Many in Westminster were surprised when Hunt announced that he would be running again, with former colleagues like Theresa May and Michael Gove having decided it was time to stand down after 14 years running the country.
After almost 20 years in parliament and a string of senior cabinet jobs, including foreign secretary and chancellor, and with the Tories on course to lose the next election and with it swathes of constituencies – including his own of Godalming and Ash – some expected Hunt to retire from parliament.
Yet he had no such plans. “I think I can hold it,” he said in an interview with the Guardian in the Inn on the Lake pub in the town. “But it’s going to be a very big fight, the biggest I’ve ever had.”
Like many fellow Conservative candidates, Hunt is getting squeezed from both the left – with the Lib Dems on course to take the seat – and the right, from what he describes as “Boris Conservatives” who will presumably now drift to Reform.
Although he was at the heart of government throughout the austerity years, including as health secretary where he oversaw substantial real-terms funding cuts to the NHS, he was seen as a safe pair of hands when he was drafted into the Treasury after Liz Truss’s disastrous mini-budget.
In a party that has drifted towards the populist right in recent years, this One Nation Conservative has come to be seen as an “acceptable face” of Conservatism on some parts of the left.

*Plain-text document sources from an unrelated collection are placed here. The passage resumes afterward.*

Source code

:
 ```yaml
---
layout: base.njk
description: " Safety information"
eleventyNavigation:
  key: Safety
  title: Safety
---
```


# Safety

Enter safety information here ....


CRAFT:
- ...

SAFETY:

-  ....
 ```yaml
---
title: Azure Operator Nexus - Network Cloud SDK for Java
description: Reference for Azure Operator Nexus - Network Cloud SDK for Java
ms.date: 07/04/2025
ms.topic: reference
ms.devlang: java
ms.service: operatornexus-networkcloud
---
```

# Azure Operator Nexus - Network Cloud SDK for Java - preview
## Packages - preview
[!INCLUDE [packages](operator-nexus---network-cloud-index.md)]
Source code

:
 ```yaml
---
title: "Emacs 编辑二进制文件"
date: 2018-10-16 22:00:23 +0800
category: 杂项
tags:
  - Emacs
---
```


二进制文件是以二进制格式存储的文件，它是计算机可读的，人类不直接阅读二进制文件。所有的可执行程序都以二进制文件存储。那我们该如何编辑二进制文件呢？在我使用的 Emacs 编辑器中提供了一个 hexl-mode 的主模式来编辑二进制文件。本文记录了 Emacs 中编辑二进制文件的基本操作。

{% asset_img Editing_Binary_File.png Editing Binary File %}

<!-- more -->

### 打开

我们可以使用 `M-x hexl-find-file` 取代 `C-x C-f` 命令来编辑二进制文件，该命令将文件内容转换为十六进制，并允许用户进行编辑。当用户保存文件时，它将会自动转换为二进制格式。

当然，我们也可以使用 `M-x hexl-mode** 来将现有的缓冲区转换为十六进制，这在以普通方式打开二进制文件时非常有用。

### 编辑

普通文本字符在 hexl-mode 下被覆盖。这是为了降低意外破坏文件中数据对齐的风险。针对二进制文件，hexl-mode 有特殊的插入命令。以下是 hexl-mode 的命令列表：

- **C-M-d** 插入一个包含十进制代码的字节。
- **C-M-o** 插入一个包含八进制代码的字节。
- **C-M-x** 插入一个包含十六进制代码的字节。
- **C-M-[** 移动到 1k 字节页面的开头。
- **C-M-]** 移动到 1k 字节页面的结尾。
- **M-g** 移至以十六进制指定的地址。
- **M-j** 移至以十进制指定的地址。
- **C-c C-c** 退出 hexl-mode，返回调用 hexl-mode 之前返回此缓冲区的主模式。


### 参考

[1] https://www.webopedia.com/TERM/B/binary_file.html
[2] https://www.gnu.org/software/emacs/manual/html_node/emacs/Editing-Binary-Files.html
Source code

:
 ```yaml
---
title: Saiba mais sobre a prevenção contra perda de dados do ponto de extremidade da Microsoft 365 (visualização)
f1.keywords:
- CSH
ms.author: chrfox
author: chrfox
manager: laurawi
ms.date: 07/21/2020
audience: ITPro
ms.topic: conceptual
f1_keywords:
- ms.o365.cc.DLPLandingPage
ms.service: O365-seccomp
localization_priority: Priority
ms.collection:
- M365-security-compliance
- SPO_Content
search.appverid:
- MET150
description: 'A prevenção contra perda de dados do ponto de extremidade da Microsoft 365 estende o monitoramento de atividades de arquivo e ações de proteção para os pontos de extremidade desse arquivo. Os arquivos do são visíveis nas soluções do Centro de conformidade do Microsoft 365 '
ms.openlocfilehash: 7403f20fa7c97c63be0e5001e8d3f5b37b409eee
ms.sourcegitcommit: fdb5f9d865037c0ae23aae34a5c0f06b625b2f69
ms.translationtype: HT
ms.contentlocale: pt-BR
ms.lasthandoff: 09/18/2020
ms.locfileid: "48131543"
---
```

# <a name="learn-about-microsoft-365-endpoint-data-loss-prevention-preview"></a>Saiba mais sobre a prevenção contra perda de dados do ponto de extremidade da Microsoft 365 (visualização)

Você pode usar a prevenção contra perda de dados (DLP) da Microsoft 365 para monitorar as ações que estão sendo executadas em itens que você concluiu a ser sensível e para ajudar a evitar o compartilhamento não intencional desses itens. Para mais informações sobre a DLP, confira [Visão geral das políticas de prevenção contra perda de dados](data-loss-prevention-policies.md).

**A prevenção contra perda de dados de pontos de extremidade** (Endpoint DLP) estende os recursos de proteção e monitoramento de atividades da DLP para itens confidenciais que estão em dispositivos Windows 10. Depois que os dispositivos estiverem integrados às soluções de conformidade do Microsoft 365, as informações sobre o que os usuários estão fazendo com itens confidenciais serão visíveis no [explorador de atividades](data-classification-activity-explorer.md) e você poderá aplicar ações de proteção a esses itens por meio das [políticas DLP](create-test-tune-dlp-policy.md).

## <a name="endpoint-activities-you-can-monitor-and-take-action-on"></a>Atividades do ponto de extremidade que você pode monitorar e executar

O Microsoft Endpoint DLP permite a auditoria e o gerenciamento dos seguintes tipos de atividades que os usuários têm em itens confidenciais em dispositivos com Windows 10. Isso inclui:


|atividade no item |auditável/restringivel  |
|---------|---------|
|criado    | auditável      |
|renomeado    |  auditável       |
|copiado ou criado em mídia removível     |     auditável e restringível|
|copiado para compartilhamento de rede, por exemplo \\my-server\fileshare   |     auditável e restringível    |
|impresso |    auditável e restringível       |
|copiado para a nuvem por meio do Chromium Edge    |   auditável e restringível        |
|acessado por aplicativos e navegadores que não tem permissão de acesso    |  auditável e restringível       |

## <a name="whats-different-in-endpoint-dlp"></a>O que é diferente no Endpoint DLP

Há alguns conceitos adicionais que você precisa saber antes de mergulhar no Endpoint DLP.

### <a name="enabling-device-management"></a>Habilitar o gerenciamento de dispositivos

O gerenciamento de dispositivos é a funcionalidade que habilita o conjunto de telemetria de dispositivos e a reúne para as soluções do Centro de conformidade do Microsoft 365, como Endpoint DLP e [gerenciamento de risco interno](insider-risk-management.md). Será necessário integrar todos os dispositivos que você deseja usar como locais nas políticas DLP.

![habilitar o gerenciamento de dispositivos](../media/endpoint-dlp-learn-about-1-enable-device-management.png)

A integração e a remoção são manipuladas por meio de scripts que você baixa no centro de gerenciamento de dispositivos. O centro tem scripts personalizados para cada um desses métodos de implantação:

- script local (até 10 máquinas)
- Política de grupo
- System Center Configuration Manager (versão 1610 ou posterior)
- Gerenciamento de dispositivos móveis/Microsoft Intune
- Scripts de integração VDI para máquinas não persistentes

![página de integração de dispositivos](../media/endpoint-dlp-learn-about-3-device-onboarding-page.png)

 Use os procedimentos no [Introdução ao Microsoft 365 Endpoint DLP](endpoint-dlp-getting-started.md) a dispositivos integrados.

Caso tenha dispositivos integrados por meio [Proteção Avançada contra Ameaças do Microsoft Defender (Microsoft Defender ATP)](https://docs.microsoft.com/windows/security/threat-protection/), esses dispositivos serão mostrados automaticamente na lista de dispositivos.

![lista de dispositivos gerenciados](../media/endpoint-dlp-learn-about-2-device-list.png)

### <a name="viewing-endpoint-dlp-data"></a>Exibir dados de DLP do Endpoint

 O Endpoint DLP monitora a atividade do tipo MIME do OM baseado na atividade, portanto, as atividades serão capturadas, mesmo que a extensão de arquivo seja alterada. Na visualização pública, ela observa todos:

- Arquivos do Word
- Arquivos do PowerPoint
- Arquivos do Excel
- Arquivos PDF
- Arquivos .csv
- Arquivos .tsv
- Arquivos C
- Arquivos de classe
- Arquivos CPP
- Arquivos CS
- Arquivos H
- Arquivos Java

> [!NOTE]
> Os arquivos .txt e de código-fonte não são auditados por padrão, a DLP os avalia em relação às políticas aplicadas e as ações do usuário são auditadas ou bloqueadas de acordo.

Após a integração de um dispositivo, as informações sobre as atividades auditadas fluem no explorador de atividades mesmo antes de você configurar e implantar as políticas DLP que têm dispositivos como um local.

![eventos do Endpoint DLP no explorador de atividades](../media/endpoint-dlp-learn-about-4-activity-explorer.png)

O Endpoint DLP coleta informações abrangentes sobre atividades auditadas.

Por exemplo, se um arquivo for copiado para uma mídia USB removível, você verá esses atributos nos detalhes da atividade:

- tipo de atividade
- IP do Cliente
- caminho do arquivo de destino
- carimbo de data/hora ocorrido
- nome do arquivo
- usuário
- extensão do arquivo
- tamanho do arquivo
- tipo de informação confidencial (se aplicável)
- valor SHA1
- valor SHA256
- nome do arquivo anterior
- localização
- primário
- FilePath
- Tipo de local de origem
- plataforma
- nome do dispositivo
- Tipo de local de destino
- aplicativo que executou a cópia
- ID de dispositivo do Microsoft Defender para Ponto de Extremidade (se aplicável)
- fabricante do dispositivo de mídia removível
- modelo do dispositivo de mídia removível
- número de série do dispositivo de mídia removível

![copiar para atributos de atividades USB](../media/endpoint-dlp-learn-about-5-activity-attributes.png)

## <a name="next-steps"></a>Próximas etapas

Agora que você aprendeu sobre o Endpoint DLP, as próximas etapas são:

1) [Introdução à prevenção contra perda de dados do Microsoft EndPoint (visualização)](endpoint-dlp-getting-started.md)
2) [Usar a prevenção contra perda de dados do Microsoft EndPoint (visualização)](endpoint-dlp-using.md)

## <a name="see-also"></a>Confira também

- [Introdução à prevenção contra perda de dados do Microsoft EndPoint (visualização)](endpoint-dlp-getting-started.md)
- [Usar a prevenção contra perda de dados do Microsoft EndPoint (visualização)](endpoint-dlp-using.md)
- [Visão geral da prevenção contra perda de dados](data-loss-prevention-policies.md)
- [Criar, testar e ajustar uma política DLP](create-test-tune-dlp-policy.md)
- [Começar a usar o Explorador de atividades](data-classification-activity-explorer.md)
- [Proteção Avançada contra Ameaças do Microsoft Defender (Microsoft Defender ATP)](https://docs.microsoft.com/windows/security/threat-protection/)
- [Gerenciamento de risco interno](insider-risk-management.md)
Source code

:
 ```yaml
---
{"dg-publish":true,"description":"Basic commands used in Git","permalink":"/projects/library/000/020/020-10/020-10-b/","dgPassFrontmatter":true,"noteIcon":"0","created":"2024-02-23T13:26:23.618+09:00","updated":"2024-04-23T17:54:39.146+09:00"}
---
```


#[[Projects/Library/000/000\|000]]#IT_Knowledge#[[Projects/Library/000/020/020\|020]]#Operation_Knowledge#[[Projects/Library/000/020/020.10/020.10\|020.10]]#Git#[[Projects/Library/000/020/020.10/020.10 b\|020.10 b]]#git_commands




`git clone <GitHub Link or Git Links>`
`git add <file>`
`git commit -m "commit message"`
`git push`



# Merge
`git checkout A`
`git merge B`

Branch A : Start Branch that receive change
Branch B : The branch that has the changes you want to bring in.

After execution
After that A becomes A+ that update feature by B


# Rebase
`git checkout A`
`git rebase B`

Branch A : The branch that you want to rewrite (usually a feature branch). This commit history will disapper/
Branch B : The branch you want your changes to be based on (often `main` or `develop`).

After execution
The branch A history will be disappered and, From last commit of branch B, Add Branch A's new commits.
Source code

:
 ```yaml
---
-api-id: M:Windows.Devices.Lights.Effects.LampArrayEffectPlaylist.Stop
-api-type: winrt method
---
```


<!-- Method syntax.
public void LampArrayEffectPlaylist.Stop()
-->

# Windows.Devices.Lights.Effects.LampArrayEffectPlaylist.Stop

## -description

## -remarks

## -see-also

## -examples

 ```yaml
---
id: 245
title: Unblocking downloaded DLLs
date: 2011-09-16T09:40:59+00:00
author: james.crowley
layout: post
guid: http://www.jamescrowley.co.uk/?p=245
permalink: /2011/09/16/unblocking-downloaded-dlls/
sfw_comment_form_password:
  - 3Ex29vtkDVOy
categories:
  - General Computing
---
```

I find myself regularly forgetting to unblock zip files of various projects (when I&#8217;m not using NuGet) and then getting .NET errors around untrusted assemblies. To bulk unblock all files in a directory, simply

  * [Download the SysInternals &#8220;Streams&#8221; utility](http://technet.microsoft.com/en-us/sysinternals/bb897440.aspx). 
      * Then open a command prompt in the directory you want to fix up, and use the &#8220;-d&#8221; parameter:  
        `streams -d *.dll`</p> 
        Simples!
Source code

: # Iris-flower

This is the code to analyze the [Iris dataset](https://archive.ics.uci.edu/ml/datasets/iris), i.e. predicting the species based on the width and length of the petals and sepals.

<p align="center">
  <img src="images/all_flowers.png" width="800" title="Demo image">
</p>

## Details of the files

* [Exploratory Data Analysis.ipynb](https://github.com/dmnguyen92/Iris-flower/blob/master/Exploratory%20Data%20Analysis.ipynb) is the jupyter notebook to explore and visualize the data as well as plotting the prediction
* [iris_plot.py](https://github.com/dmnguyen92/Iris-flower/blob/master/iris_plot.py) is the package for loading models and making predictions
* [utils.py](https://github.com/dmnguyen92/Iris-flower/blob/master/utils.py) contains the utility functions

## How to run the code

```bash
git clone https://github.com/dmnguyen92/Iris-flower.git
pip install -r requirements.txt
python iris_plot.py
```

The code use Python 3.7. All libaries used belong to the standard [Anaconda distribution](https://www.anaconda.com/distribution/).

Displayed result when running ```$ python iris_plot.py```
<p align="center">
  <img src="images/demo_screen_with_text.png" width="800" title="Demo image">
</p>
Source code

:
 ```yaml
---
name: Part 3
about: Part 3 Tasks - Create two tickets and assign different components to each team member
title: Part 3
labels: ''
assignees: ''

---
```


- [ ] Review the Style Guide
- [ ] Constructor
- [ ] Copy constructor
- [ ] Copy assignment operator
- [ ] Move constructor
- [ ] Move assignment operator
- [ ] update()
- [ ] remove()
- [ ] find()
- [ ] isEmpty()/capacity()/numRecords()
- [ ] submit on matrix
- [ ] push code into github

But he rejects the characterisation.
“It sort of suggests that somehow I’m window dressing for a bad cause, when actually I believe in Conservative values. The fundamental difference between Conservatives and Labour is that we don’t think Labour people are bad, we just think they’re wrong.
“Whereas Labour people think that Conservatives are evil. That actually can be very poisonous in politics. I don’t think you should ever think of your opponents as evil because if you do that, then it precludes the possibility of debate and persuasion.”
Hunt does not think, however, that the Tory party should pitch to the right as a result of Nigel Farage taking over Reform UK and announcing he will stand for parliament in Clacton, Essex.
“The evidence of Britain is that elections are always won from the centre ground and I think in a two-party system that will always be the case,” he said. “We’ll always be a broad church and I think that’s a good thing.”
He added: “I think there’s a massive disconnect between what the leader of Reform wants and what Reform voters want. The leaders want a Labour government, as a means to smashing the Conservative party.
“Reform voters don’t want a Labour government in a million years. We have to point out to them that is the agenda of the people who claim to be leading them.”
He had not heard rumours about possible defections from the Conservatives to Reform before nominations close on Friday. “I’m not expecting a call from Nigel,” he joked.
Hunt acknowledges that many voters have real concerns about immigration, but adds: “What is wrong is to say there is a simple solution.
“When it comes to legal migration, it is coming down already massively … but I think all politicians in Westminster need to be honest about the very real concerns our voters have.”
Brexit was a big issue in his constituency, which voted 58% to remain in the EU. Hunt said that it was a “blessed relief” that Brexit had hardly been mentioned on doorsteps this time round, and that while he lost voters in 2019 over the issue, local businesses were now most concerned about labour supply.
“My view on Brexit is that it’s a choice, and it’s up to us. If we want to, I’ve always thought we can make a success of it. Round here, people are very focused on the needs of business,” he said.
Hunt, as a multimillionaire, has in the past been accused of being out of touch with ordinary voters. He has donated more than £100,000 of his own money to his campaign. And he was criticised for suggesting that a £100,000 salary would not go as far as you might think in Surrey.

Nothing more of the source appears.